Verordening Voorschoolse Educatie en Peuteropvang 2023

Wetstechnische informatie

Gegevens van de regeling
OrganisatieZuidplas
OrganisatietypeGemeente
Officiële naam regelingVerordening Voorschoolse Educatie en Peuteropvang 2023
CiteertitelVerordening Voorschoolse Educatie en Peuteropvang 2023 Zuidplas
Vastgesteld doorgemeenteraad
Onderwerpmaatschappelijke zorg en welzijn
Eigen onderwerp

Opmerkingen met betrekking tot de regeling

Deze regeling vervangt de Verordening voorschoolse educatie en peuteropvang 2020 Zuidplas.

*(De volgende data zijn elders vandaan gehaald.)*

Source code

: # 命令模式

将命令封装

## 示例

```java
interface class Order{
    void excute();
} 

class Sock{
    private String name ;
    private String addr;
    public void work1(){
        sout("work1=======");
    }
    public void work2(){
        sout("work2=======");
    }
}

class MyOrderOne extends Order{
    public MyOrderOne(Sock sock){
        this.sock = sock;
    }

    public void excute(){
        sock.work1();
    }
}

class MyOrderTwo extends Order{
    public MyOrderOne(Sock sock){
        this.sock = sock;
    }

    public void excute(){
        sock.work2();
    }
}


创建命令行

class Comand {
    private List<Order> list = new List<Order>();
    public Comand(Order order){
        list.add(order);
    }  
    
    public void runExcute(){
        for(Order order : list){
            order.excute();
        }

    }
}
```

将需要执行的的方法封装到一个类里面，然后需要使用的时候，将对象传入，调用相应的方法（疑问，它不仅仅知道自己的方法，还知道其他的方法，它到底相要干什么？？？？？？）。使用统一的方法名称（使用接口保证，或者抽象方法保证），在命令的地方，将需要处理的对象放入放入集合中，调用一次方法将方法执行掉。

Wettelijke grondslag(en) of bevoegdheid waarop de regeling is gebaseerd

  1. Wet kinderopvang
  2. Wet op het primair onderwijs
  3. Wet harmonisatie kinderopvang en peuterspeelzaalwerk
  4. Besluit basisvoorwaarden kwaliteit voorschoolse educatie
Overzicht van in de tekst verwerkte wijzigingen

Datum inwerkingtreding

Terugwerkende kracht tot en met

Datum uitwerkingtreding

Betreft

Datum ondertekening

Bron bekendmaking

Kenmerk voorstel

06-12-202301-01-2023nieuwe regeling

25-10-2023

gmb-2023-513129

A23.001074

Tekst van de regeling

Intitulé

Verordening Voorschoolse Educatie en Peuteropvang 2023

De raad van gemeente Zuidplas;

 

gelezen het voorstel van burgemeester en wethouders van 22 augustus 2023;

 

gelet op de Wet kinderopvang, de Wet primair onderwijs, de Wet harmonisatie kinderopvang en peuterspeelzaalwerk en het Besluit basisvoorwaarden kwaliteit voorschoolse educatie,

 

overwegende dat het doel van deze regeling is het bieden van een kwalitatief hoogwaardig aanbod van peuteropvang en voorschoolse educatie in de gemeente Zuidplas door subsidiëring zodat er gelijke ontwikkelkansen voor alle kinderen in de leeftijd van 2 tot 4 jaar in de gemeente zijn,

 

besluit:

 

de Verordening Voorschoolse Educatie en Peuteropvang 2023 vast te stellen.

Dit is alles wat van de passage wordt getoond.